Le tampon “S.Y. 1923” dans le couvercle indique l'acceptation par les inspecteurs militaires. Ces tampons servaient au contrôle de la qualité et permettaient la traçabilité des équipements. L'année 1923 se situe dans une phase particulièrement turbulente de la République de Weimar : l'année fut marquée par l'occupation de la Ruhr par les troupes françaises et belges, l'hyperinflation, et divers troubles politiques, dont le putsch de Hitler-Ludendorff à Munich en novembre.

La société N. Burghard à Pasing était l'un des plusieurs fournisseurs fabriquant des équipements en cuir pour la Reichswehr. La décentralisation de la production entre divers fabricants était typique des achats militaires allemands et visait à offrir des avantages tant économiques que stratégiques. Pasing avait une certaine tradition dans le travail du cuir et était située près de plusieurs garnisons de la Reichswehr en Bavière.

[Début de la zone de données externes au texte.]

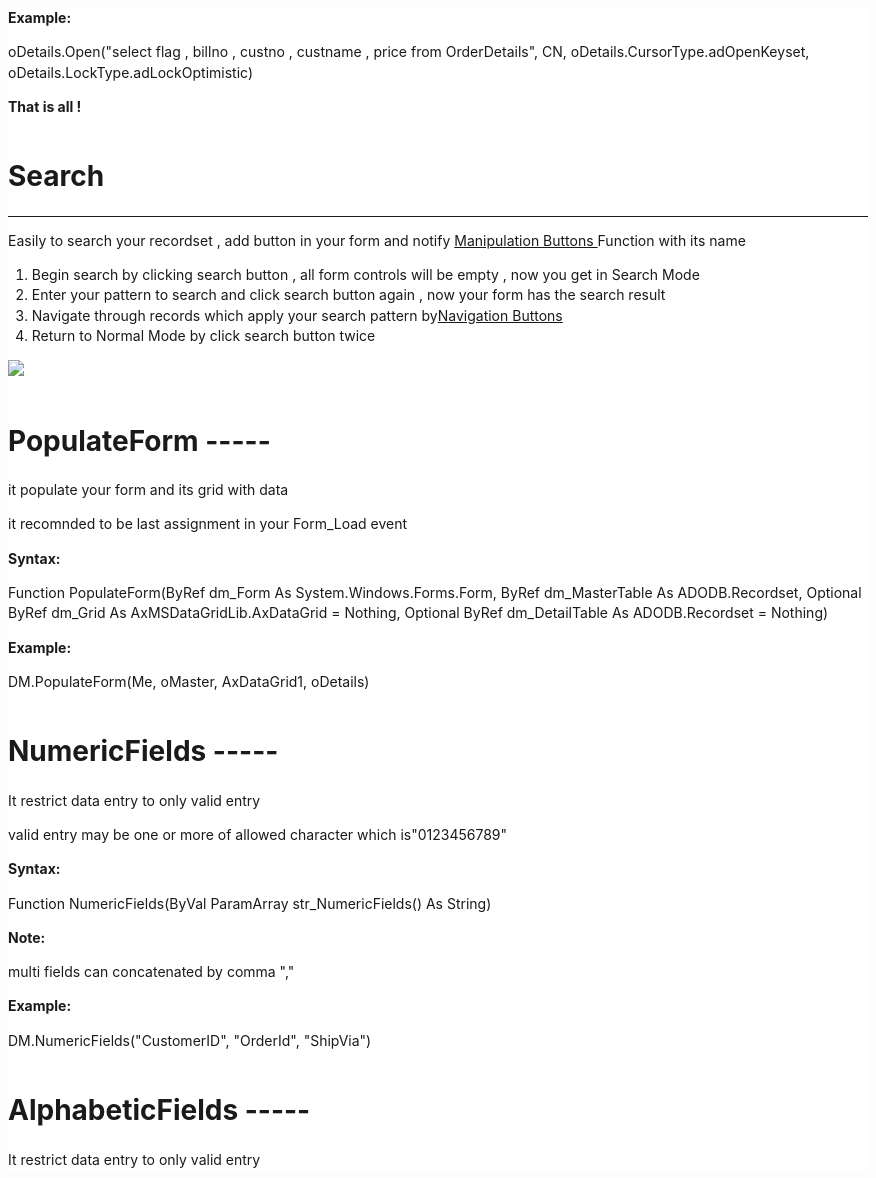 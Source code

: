 **Example:**

oDetails.Open("select flag , billno , custno , custname , price from OrderDetails", CN, oDetails.CursorType.adOpenKeyset, oDetails.LockType.adLockOptimistic)

**That is all !**




# **Search**
-----
Easily to search your recordset , add button in your form and notify [Manipulation Buttons ](#chmtopic34)Function with its name

1. Begin search by clicking search button , all form controls will be empty , now you get in Search Mode
1. Enter your pattern to search and click search button again , now your form has the search result
1. Navigate through records which apply your search pattern by[Navigation Buttons](#chmtopic34)
1. Return to Normal Mode by click search button twice

![](images/Aspose.Words.fb769b29-ee01-46e2-9d7b-c0f6031e42e7.002.png)
# **PopulateForm -----**
it populate your form and its grid with data

it recomnded to be last assignment in your Form\_Load event 

**Syntax:**

Function PopulateForm(ByRef dm\_Form As System.Windows.Forms.Form, ByRef dm\_MasterTable As ADODB.Recordset, Optional ByRef dm\_Grid As AxMSDataGridLib.AxDataGrid = Nothing, Optional ByRef dm\_DetailTable As ADODB.Recordset = Nothing)

**Example:**

DM.PopulateForm(Me, oMaster, AxDataGrid1, oDetails)
# **NumericFields -----**
It restrict data entry to only valid entry 

valid entry may be one or more of allowed character which is"0123456789" 

**Syntax:** 

Function NumericFields(ByVal ParamArray str\_NumericFields() As String)

**Note:**

multi fields can concatenated by comma ","

**Example:**

DM.NumericFields("CustomerID", "OrderId", "ShipVia")
# **AlphabeticFields -----**
It restrict data entry to only valid entry 
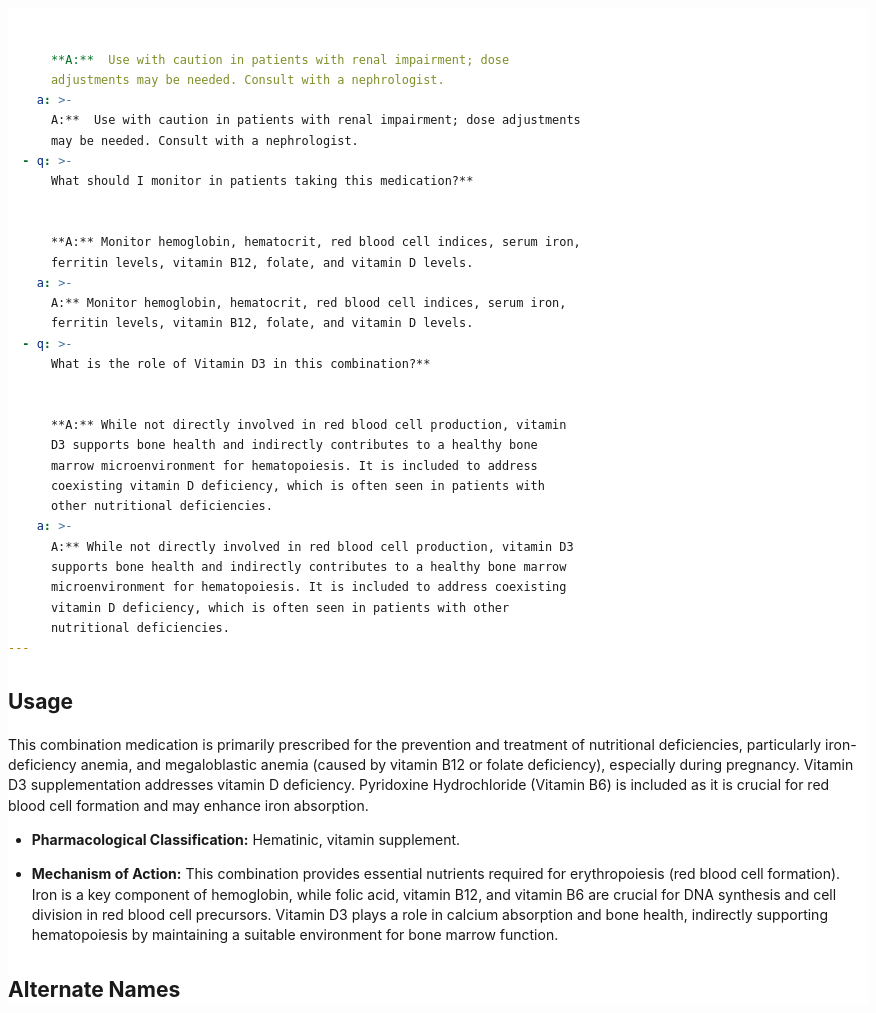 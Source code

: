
 ```yaml


      **A:**  Use with caution in patients with renal impairment; dose
      adjustments may be needed. Consult with a nephrologist.
    a: >-
      A:**  Use with caution in patients with renal impairment; dose adjustments
      may be needed. Consult with a nephrologist.
  - q: >-
      What should I monitor in patients taking this medication?**


      **A:** Monitor hemoglobin, hematocrit, red blood cell indices, serum iron,
      ferritin levels, vitamin B12, folate, and vitamin D levels.
    a: >-
      A:** Monitor hemoglobin, hematocrit, red blood cell indices, serum iron,
      ferritin levels, vitamin B12, folate, and vitamin D levels.
  - q: >-
      What is the role of Vitamin D3 in this combination?**


      **A:** While not directly involved in red blood cell production, vitamin
      D3 supports bone health and indirectly contributes to a healthy bone
      marrow microenvironment for hematopoiesis. It is included to address
      coexisting vitamin D deficiency, which is often seen in patients with
      other nutritional deficiencies.
    a: >-
      A:** While not directly involved in red blood cell production, vitamin D3
      supports bone health and indirectly contributes to a healthy bone marrow
      microenvironment for hematopoiesis. It is included to address coexisting
      vitamin D deficiency, which is often seen in patients with other
      nutritional deficiencies.
---
```

## **Usage**

This combination medication is primarily prescribed for the prevention and treatment of nutritional deficiencies, particularly iron-deficiency anemia, and megaloblastic anemia (caused by vitamin B12 or folate deficiency), especially during pregnancy.  Vitamin D3 supplementation addresses vitamin D deficiency. Pyridoxine Hydrochloride (Vitamin B6) is included as it is crucial for red blood cell formation and may enhance iron absorption.

- **Pharmacological Classification:** Hematinic, vitamin supplement.

- **Mechanism of Action:** This combination provides essential nutrients required for erythropoiesis (red blood cell formation). Iron is a key component of hemoglobin, while folic acid, vitamin B12, and vitamin B6 are crucial for DNA synthesis and cell division in red blood cell precursors. Vitamin D3 plays a role in calcium absorption and bone health, indirectly supporting hematopoiesis by maintaining a suitable environment for bone marrow function.


## **Alternate Names**
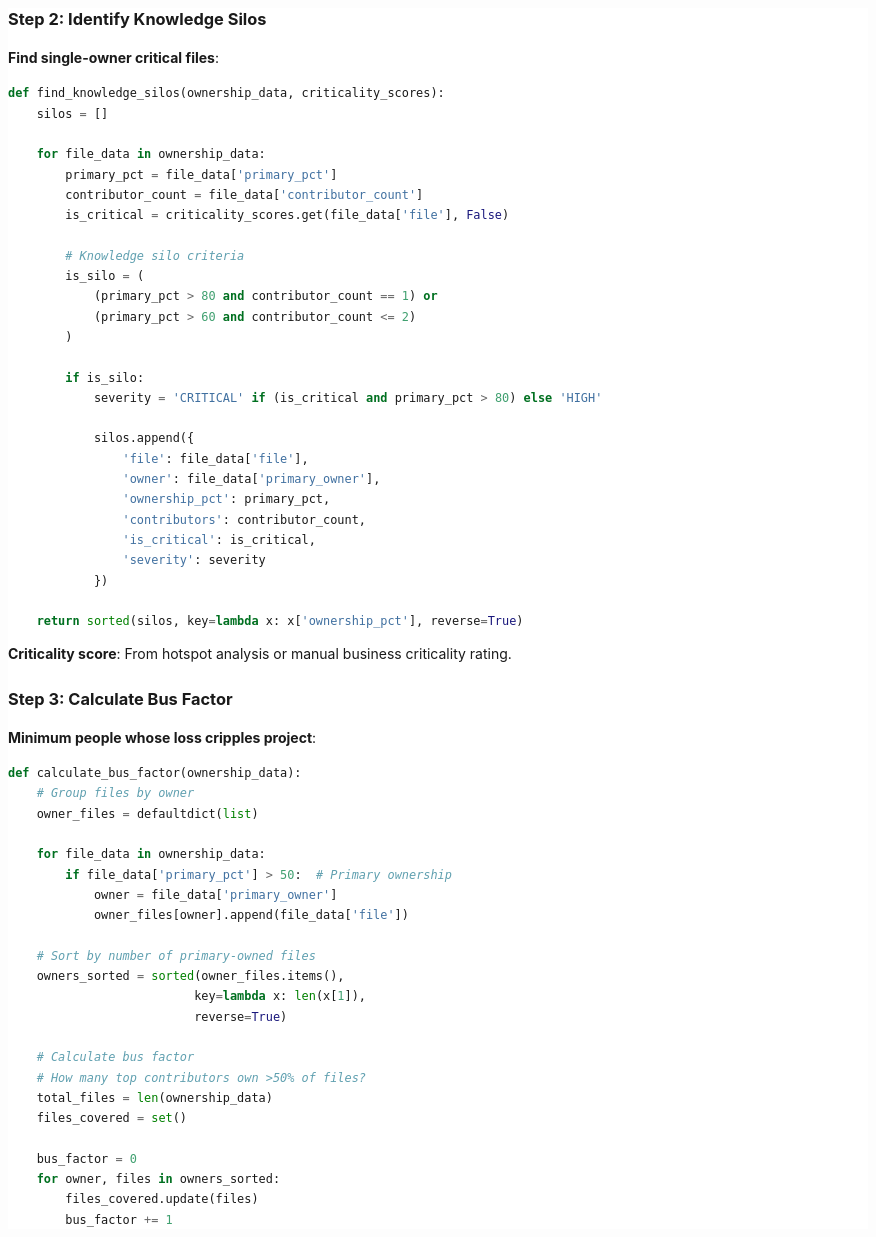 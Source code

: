 ### Step 2: Identify Knowledge Silos

**Find single-owner critical files**:

```python
def find_knowledge_silos(ownership_data, criticality_scores):
    silos = []

    for file_data in ownership_data:
        primary_pct = file_data['primary_pct']
        contributor_count = file_data['contributor_count']
        is_critical = criticality_scores.get(file_data['file'], False)

        # Knowledge silo criteria
        is_silo = (
            (primary_pct > 80 and contributor_count == 1) or
            (primary_pct > 60 and contributor_count <= 2)
        )

        if is_silo:
            severity = 'CRITICAL' if (is_critical and primary_pct > 80) else 'HIGH'

            silos.append({
                'file': file_data['file'],
                'owner': file_data['primary_owner'],
                'ownership_pct': primary_pct,
                'contributors': contributor_count,
                'is_critical': is_critical,
                'severity': severity
            })

    return sorted(silos, key=lambda x: x['ownership_pct'], reverse=True)
```

**Criticality score**: From hotspot analysis or manual business criticality rating.

### Step 3: Calculate Bus Factor

**Minimum people whose loss cripples project**:

```python
def calculate_bus_factor(ownership_data):
    # Group files by owner
    owner_files = defaultdict(list)

    for file_data in ownership_data:
        if file_data['primary_pct'] > 50:  # Primary ownership
            owner = file_data['primary_owner']
            owner_files[owner].append(file_data['file'])

    # Sort by number of primary-owned files
    owners_sorted = sorted(owner_files.items(),
                          key=lambda x: len(x[1]),
                          reverse=True)

    # Calculate bus factor
    # How many top contributors own >50% of files?
    total_files = len(ownership_data)
    files_covered = set()

    bus_factor = 0
    for owner, files in owners_sorted:
        files_covered.update(files)
        bus_factor += 1

``` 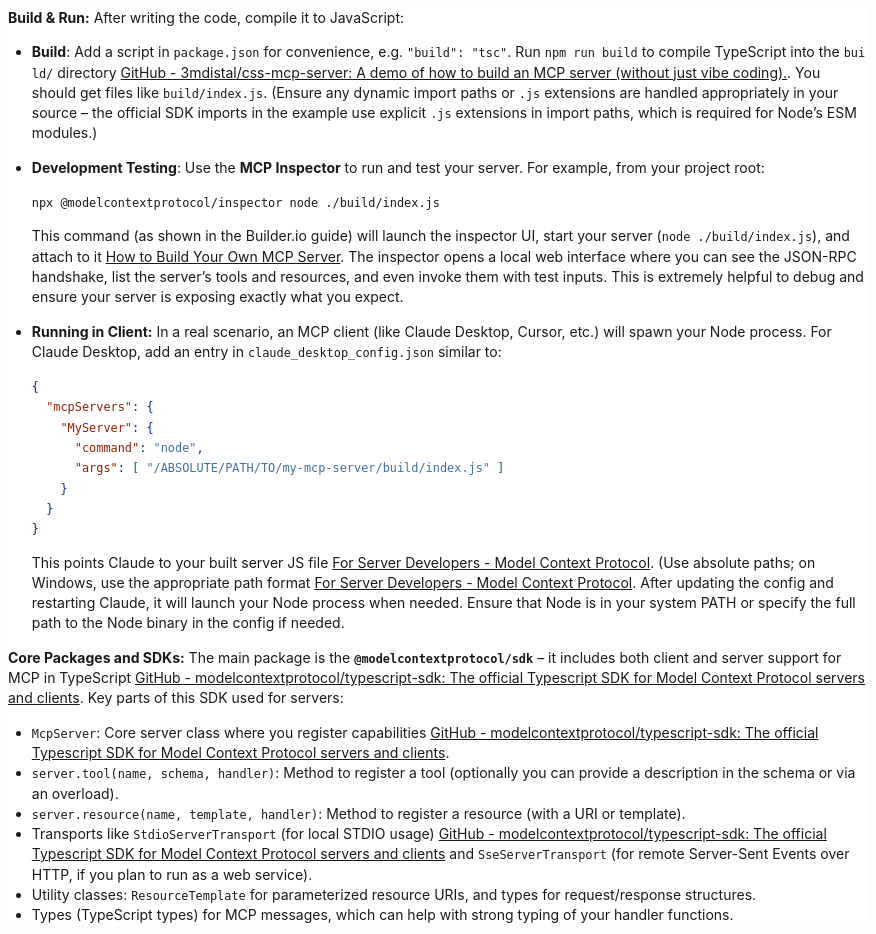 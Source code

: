**Build & Run:** After writing the code, compile it to JavaScript:

- **Build**: Add a script in `package.json` for convenience, e.g. `"build": "tsc"`. Run `npm run build` to compile TypeScript into the `build/` directory [GitHub - 3mdistal/css-mcp-server: A demo of how to build an MCP server (without just vibe coding).](https://github.com/3mdistal/css-mcp-server#:~:text=4,the%20TypeScript%20code). You should get files like `build/index.js`. (Ensure any dynamic import paths or `.js` extensions are handled appropriately in your source – the official SDK imports in the example use explicit `.js` extensions in import paths, which is required for Node’s ESM modules.)

- **Development Testing**: Use the **MCP Inspector** to run and test your server. For example, from your project root:

  ```bash
  npx @modelcontextprotocol/inspector node ./build/index.js
  ```

  This command (as shown in the Builder.io guide) will launch the inspector UI, start your server (`node ./build/index.js`), and attach to it [How to Build Your Own MCP Server](https://www.builder.io/blog/mcp-server#:~:text=npx%20%40modelcontextprotocol%2Finspector%20node%20). The inspector opens a local web interface where you can see the JSON-RPC handshake, list the server’s tools and resources, and even invoke them with test inputs. This is extremely helpful to debug and ensure your server is exposing exactly what you expect.

- **Running in Client:** In a real scenario, an MCP client (like Claude Desktop, Cursor, etc.) will spawn your Node process. For Claude Desktop, add an entry in `claude_desktop_config.json` similar to:

  ```json
  {
    "mcpServers": {
      "MyServer": {
        "command": "node",
        "args": [ "/ABSOLUTE/PATH/TO/my-mcp-server/build/index.js" ]
      }
    }
  }
  ```

  This points Claude to your built server JS file [For Server Developers - Model Context Protocol](https://modelcontextprotocol.io/quickstart#:~:text=match%20at%20L1101%20,). (Use absolute paths; on Windows, use the appropriate path format [For Server Developers - Model Context Protocol](https://modelcontextprotocol.io/quickstart#:~:text=match%20at%20L1127%20,C%3A%5C%5CPATH%5C%5CTO%5C%5CPARENT%5C%5CFOLDER%5C%5Cweather%5C%5Cbuild%5C%5Cindex.js). After updating the config and restarting Claude, it will launch your Node process when needed. Ensure that Node is in your system PATH or specify the full path to the Node binary in the config if needed.

**Core Packages and SDKs:** The main package is the **`@modelcontextprotocol/sdk`** – it includes both client and server support for MCP in TypeScript [GitHub - modelcontextprotocol/typescript-sdk: The official Typescript SDK for Model Context Protocol servers and clients](https://github.com/modelcontextprotocol/typescript-sdk#:~:text=Installation). Key parts of this SDK used for servers:

- `McpServer`: Core server class where you register capabilities [GitHub - modelcontextprotocol/typescript-sdk: The official Typescript SDK for Model Context Protocol servers and clients](https://github.com/modelcontextprotocol/typescript-sdk#:~:text=The%20McpServer%20is%20your%20core,protocol%20compliance%2C%20and%20message%20routing).
- `server.tool(name, schema, handler)`: Method to register a tool (optionally you can provide a description in the schema or via an overload).
- `server.resource(name, template, handler)`: Method to register a resource (with a URI or template).
- Transports like `StdioServerTransport` (for local STDIO usage) [GitHub - modelcontextprotocol/typescript-sdk: The official Typescript SDK for Model Context Protocol servers and clients](https://github.com/modelcontextprotocol/typescript-sdk#:~:text=import%20,zod) and `SseServerTransport` (for remote Server-Sent Events over HTTP, if you plan to run as a web service).
- Utility classes: `ResourceTemplate` for parameterized resource URIs, and types for request/response structures.
- Types (TypeScript types) for MCP messages, which can help with strong typing of your handler functions.
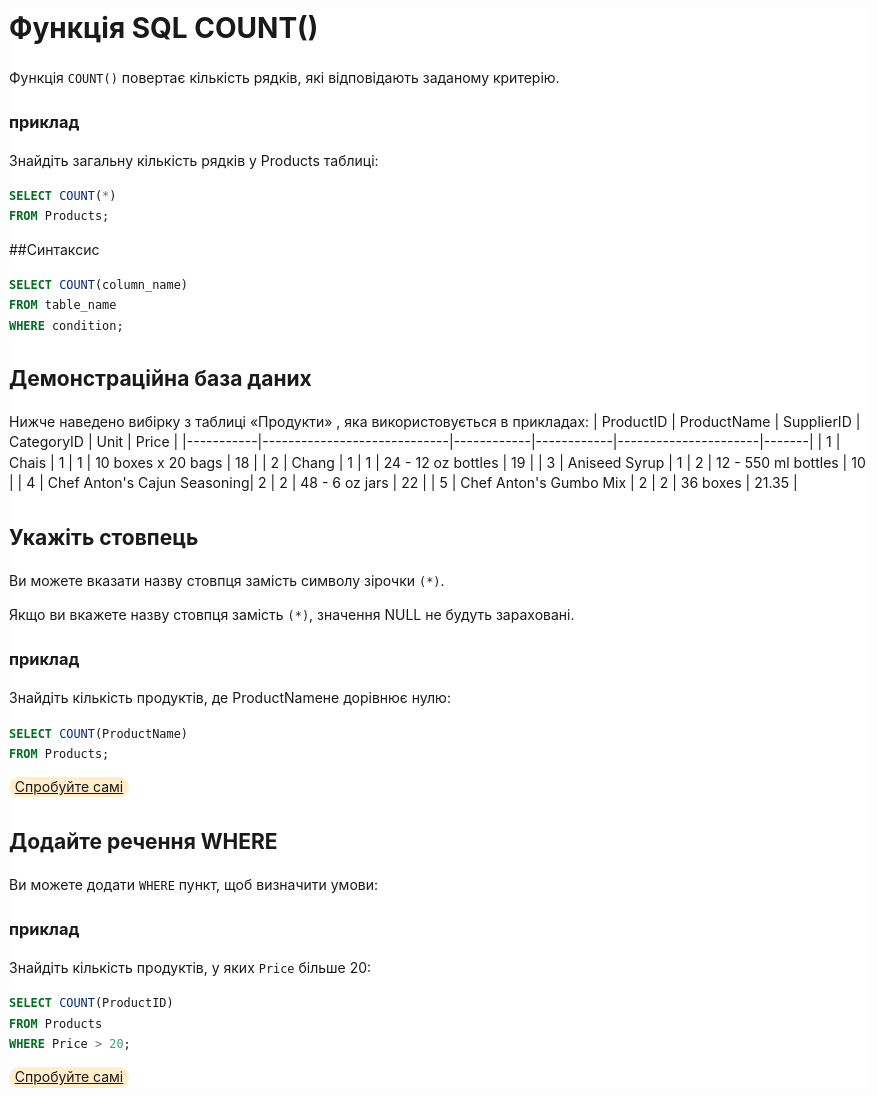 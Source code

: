 # Функція SQL COUNT()
Функція `COUNT()` повертає кількість рядків, які відповідають заданому критерію.
### приклад
Знайдіть загальну кількість рядків у Products таблиці:
```sql
SELECT COUNT(*)
FROM Products;
```

##Синтаксис
```sql
SELECT COUNT(column_name)
FROM table_name
WHERE condition;
```

## Демонстраційна база даних
Нижче наведено вибірку з таблиці «Продукти» , яка використовується в прикладах:
| ProductID | ProductName                 | SupplierID | CategoryID | Unit                 | Price |
|-----------|-----------------------------|------------|------------|----------------------|-------|
| 1         | Chais                       | 1          | 1          | 10 boxes x 20 bags   | 18    |
| 2         | Chang                       | 1          | 1          | 24 - 12 oz bottles   | 19    |
| 3         | Aniseed Syrup               | 1          | 2          | 12 - 550 ml bottles  | 10    |
| 4         | Chef Anton's Cajun Seasoning| 2          | 2          | 48 - 6 oz jars       | 22    |
| 5         | Chef Anton's Gumbo Mix      | 2          | 2          | 36 boxes             | 21.35 |

## Укажіть стовпець
Ви можете вказати назву стовпця замість символу зірочки `(*)`.

Якщо ви вкажете назву стовпця замість `(*)`, значення NULL не будуть зараховані.

### приклад
Знайдіть кількість продуктів, де ProductNameне дорівнює нулю:
```sql
SELECT COUNT(ProductName)
FROM Products;
```
<div style="background-color:rgba(255, 165, 0, 0.2); width:120px; text-align:center; border-radius:12px">
    <a href="https://www.w3schools.com/sql/trysql.asp?filename=trysql_select_count3">Спробуйте самі</a>
</div>

## Додайте речення WHERE
Ви можете додати `WHERE` пункт, щоб визначити умови:

### приклад
Знайдіть кількість продуктів, у яких `Price` більше 20:
```sql
SELECT COUNT(ProductID)
FROM Products
WHERE Price > 20;
```
<div style="background-color:rgba(255, 165, 0, 0.2); width:120px; text-align:center; border-radius:12px">
    <a href="https://www.w3schools.com/sql/trysql.asp?filename=trysql_select_count2">Спробуйте самі</a>
</div>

La construction de la cartouchière suivait des modèles établis : un boîtier rectangulaire avec un couvercle articulé fixé par une ou plusieurs courroies de cuir avec boucles ou boutons-pression. À l'arrière se trouvaient des passants permettant le passage du ceinturon. La fabrication devait être robuste, car les cartouchières étaient soumises à des contraintes considérables en service.

La Reichswehr elle-même était une armée purement professionnelle composée de soldats de longue durée. Les officiers et sous-officiers étaient soigneusement sélectionnés et formaient l'épine dorsale de cette force petite mais bien entraînée. Malgré les restrictions du Traité de Versailles, la direction de la Reichswehr s'efforçait de maintenir un niveau élevé de formation.

Les équipements tels que cette cartouchière faisaient partie d'un système standardisé désigné comme “Kammerstück” (pièce de chambre). Cette désignation signifiait que l'objet était propriété officielle de la chambre militaire et n'était fourni aux soldats que pour la durée de leur service. Le marquage et l'enregistrement minutieux de toutes les pièces d'équipement étaient typiques de la tradition militaire prusso-allemande.

Après la prise du pouvoir nazie en 1933 et le réarmement systématique de la Wehrmacht à partir de 1935, l'équipement de la Reichswehr fut progressivement remplacé ou modifié. Cependant, de nombreuses cartouchières sont restées en usage pendant des années, car l'expansion rapide des forces armées rendait impossible un rééquipement complet immédiat.

Aujourd'hui, de tels équipements de la période de la Reichswehr sont d'importants objets historiques militaires qui fournissent des aperçus sur la période de l'entre-deux-guerres et le développement des forces armées allemandes. Ils documentent à la fois la continuité des traditions militaires et les circonstances spécifiques de l'histoire allemande entre 1919 et 1933.